--- Problem statement ---
A faithful repeat of all the records, with no image kept, is the required answer.
[Dataset records — start]
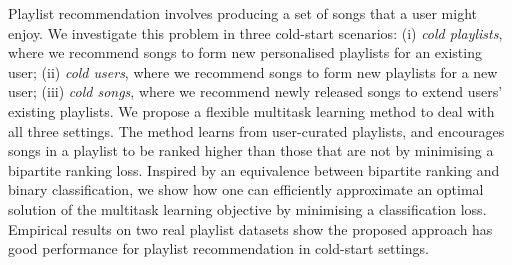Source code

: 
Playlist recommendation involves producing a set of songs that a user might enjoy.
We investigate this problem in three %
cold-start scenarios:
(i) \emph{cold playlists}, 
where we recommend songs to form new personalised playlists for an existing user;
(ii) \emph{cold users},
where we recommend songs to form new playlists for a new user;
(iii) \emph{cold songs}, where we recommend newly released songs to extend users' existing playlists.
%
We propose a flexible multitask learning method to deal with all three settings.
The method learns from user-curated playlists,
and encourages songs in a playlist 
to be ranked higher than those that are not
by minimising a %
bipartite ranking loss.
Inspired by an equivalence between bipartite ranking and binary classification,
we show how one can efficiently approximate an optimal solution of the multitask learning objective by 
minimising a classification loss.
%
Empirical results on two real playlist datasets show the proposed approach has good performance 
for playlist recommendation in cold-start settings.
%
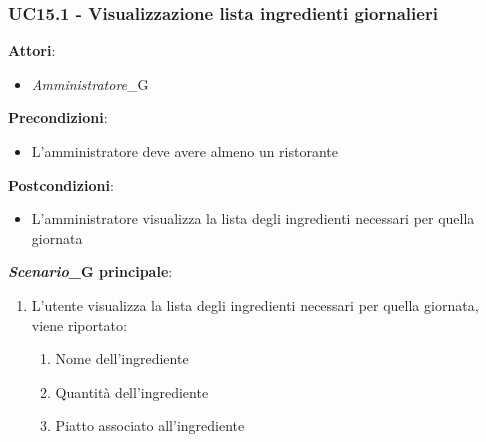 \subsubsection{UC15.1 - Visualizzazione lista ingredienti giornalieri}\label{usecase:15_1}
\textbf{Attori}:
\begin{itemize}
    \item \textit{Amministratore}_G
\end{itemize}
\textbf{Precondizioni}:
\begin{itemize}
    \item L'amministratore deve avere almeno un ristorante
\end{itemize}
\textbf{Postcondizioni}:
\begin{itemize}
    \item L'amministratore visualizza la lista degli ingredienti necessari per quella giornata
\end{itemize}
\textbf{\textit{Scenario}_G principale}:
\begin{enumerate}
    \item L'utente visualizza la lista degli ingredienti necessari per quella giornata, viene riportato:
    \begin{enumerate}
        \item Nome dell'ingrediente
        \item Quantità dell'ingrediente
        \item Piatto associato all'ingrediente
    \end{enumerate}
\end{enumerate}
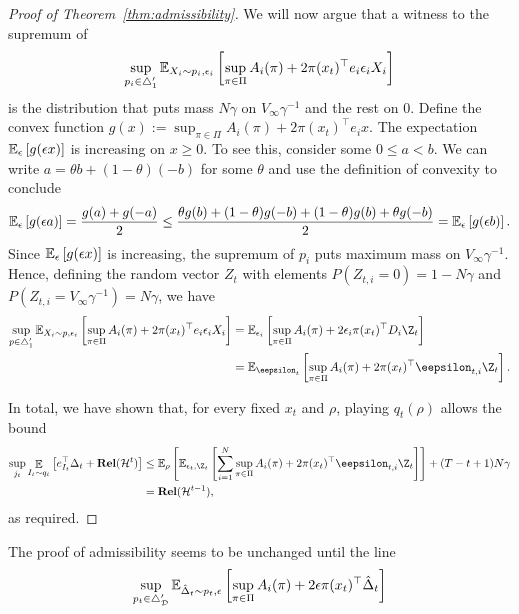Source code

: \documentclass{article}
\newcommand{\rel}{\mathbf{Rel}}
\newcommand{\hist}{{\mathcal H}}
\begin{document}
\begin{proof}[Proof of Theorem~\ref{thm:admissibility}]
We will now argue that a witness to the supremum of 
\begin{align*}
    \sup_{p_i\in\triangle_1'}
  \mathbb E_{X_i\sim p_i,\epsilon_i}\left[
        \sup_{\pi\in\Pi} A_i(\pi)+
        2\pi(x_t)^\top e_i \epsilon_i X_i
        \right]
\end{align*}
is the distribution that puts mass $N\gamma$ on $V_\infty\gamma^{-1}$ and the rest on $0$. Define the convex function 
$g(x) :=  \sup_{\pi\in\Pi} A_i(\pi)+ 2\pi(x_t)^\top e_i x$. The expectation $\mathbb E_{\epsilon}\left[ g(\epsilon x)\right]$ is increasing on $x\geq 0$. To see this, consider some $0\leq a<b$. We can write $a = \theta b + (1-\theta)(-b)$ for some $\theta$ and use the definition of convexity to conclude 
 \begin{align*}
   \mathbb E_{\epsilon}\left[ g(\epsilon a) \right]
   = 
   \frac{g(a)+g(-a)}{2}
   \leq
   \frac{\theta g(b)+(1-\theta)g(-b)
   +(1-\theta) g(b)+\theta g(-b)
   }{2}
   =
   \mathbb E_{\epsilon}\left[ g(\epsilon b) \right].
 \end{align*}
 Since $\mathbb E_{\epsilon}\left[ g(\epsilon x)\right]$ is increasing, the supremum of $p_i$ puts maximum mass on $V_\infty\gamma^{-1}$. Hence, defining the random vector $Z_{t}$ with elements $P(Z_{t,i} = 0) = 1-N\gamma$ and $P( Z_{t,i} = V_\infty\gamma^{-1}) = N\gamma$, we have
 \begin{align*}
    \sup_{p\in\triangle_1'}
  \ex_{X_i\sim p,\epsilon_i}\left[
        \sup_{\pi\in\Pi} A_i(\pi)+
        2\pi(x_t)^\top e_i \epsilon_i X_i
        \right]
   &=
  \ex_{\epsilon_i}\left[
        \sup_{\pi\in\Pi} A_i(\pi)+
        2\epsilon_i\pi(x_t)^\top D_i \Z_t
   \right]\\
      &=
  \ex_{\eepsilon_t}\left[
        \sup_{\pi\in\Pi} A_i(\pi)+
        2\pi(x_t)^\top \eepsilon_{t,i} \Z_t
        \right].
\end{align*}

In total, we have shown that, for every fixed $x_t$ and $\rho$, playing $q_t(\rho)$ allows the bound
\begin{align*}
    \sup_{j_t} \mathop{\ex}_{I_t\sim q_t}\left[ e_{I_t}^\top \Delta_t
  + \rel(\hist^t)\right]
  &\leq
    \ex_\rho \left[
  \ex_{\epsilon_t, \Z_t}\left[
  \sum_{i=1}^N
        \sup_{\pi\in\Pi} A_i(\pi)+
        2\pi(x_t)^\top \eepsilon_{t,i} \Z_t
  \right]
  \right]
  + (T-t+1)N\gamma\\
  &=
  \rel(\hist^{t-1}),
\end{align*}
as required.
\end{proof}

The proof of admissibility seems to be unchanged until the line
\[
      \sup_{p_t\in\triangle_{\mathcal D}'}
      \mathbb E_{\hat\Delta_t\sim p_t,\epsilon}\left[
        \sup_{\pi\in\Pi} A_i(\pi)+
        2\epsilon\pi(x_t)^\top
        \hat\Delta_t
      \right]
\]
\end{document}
[Dataset records — finish]
--- Exercise output ---
Source code

: 
Playlist recommendation involves producing a set of songs that a user might enjoy.
We investigate this problem in three %
cold-start scenarios:
(i) \emph{cold playlists}, 
where we recommend songs to form new personalised playlists for an existing user;
(ii) \emph{cold users},
where we recommend songs to form new playlists for a new user;
(iii) \emph{cold songs}, where we recommend newly released songs to extend users' existing playlists.
%
We propose a flexible multitask learning method to deal with all three settings.
The method learns from user-curated playlists,
and encourages songs in a playlist 
to be ranked higher than those that are not
by minimising a %
bipartite ranking loss.
Inspired by an equivalence between bipartite ranking and binary classification,
we show how one can efficiently approximate an optimal solution of the multitask learning objective by 
minimising a classification loss.
%
Empirical results on two real playlist datasets show the proposed approach has good performance 
for playlist recommendation in cold-start settings.
%
 \subsubsection{UC15.1 - Visualizzazione lista ingredienti giornalieri}\label{usecase:15_1}
\textbf{Attori}:
\begin{itemize}
    \item \textit{Amministratore}_G
\end{itemize}
\textbf{Precondizioni}:
\begin{itemize}
    \item L'amministratore deve avere almeno un ristorante
\end{itemize}
\textbf{Postcondizioni}:
\begin{itemize}
    \item L'amministratore visualizza la lista degli ingredienti necessari per quella giornata
\end{itemize}
\textbf{\textit{Scenario}_G principale}:
\begin{enumerate}
    \item L'utente visualizza la lista degli ingredienti necessari per quella giornata, viene riportato:
    \begin{enumerate}
        \item Nome dell'ingrediente
        \item Quantità dell'ingrediente
        \item Piatto associato all'ingrediente
    \end{enumerate}
\end{enumerate}
Source code

: \documentclass{article}
\newcommand{\rel}{\mathbf{Rel}}
\newcommand{\hist}{{\mathcal H}}
\begin{document}
\begin{proof}[Proof of Theorem~\ref{thm:admissibility}]
We will now argue that a witness to the supremum of 
\begin{align*}
    \sup_{p_i\in\triangle_1'}
  \mathbb E_{X_i\sim p_i,\epsilon_i}\left[
        \sup_{\pi\in\Pi} A_i(\pi)+
        2\pi(x_t)^\top e_i \epsilon_i X_i
        \right]
\end{align*}
is the distribution that puts mass $N\gamma$ on $V_\infty\gamma^{-1}$ and the rest on $0$. Define the convex function 
$g(x) :=  \sup_{\pi\in\Pi} A_i(\pi)+ 2\pi(x_t)^\top e_i x$. The expectation $\mathbb E_{\epsilon}\left[ g(\epsilon x)\right]$ is increasing on $x\geq 0$. To see this, consider some $0\leq a<b$. We can write $a = \theta b + (1-\theta)(-b)$ for some $\theta$ and use the definition of convexity to conclude 
 \begin{align*}
   \mathbb E_{\epsilon}\left[ g(\epsilon a) \right]
   = 
   \frac{g(a)+g(-a)}{2}
   \leq
   \frac{\theta g(b)+(1-\theta)g(-b)
   +(1-\theta) g(b)+\theta g(-b)
   }{2}
   =
   \mathbb E_{\epsilon}\left[ g(\epsilon b) \right].
 \end{align*}
 Since $\mathbb E_{\epsilon}\left[ g(\epsilon x)\right]$ is increasing, the supremum of $p_i$ puts maximum mass on $V_\infty\gamma^{-1}$. Hence, defining the random vector $Z_{t}$ with elements $P(Z_{t,i} = 0) = 1-N\gamma$ and $P( Z_{t,i} = V_\infty\gamma^{-1}) = N\gamma$, we have
 \begin{align*}
    \sup_{p\in\triangle_1'}
  \ex_{X_i\sim p,\epsilon_i}\left[
        \sup_{\pi\in\Pi} A_i(\pi)+
        2\pi(x_t)^\top e_i \epsilon_i X_i
        \right]
   &=
  \ex_{\epsilon_i}\left[
        \sup_{\pi\in\Pi} A_i(\pi)+
        2\epsilon_i\pi(x_t)^\top D_i \Z_t
   \right]\\
      &=
  \ex_{\eepsilon_t}\left[
        \sup_{\pi\in\Pi} A_i(\pi)+
        2\pi(x_t)^\top \eepsilon_{t,i} \Z_t
        \right].
\end{align*}

In total, we have shown that, for every fixed $x_t$ and $\rho$, playing $q_t(\rho)$ allows the bound
\begin{align*}
    \sup_{j_t} \mathop{\ex}_{I_t\sim q_t}\left[ e_{I_t}^\top \Delta_t
  + \rel(\hist^t)\right]
  &\leq
    \ex_\rho \left[
  \ex_{\epsilon_t, \Z_t}\left[
  \sum_{i=1}^N
        \sup_{\pi\in\Pi} A_i(\pi)+
        2\pi(x_t)^\top \eepsilon_{t,i} \Z_t
  \right]
  \right]
  + (T-t+1)N\gamma\\
  &=
  \rel(\hist^{t-1}),
\end{align*}
as required.
\end{proof}

The proof of admissibility seems to be unchanged until the line
\[
      \sup_{p_t\in\triangle_{\mathcal D}'}
      \mathbb E_{\hat\Delta_t\sim p_t,\epsilon}\left[
        \sup_{\pi\in\Pi} A_i(\pi)+
        2\epsilon\pi(x_t)^\top
        \hat\Delta_t
      \right]
\]
\end{document}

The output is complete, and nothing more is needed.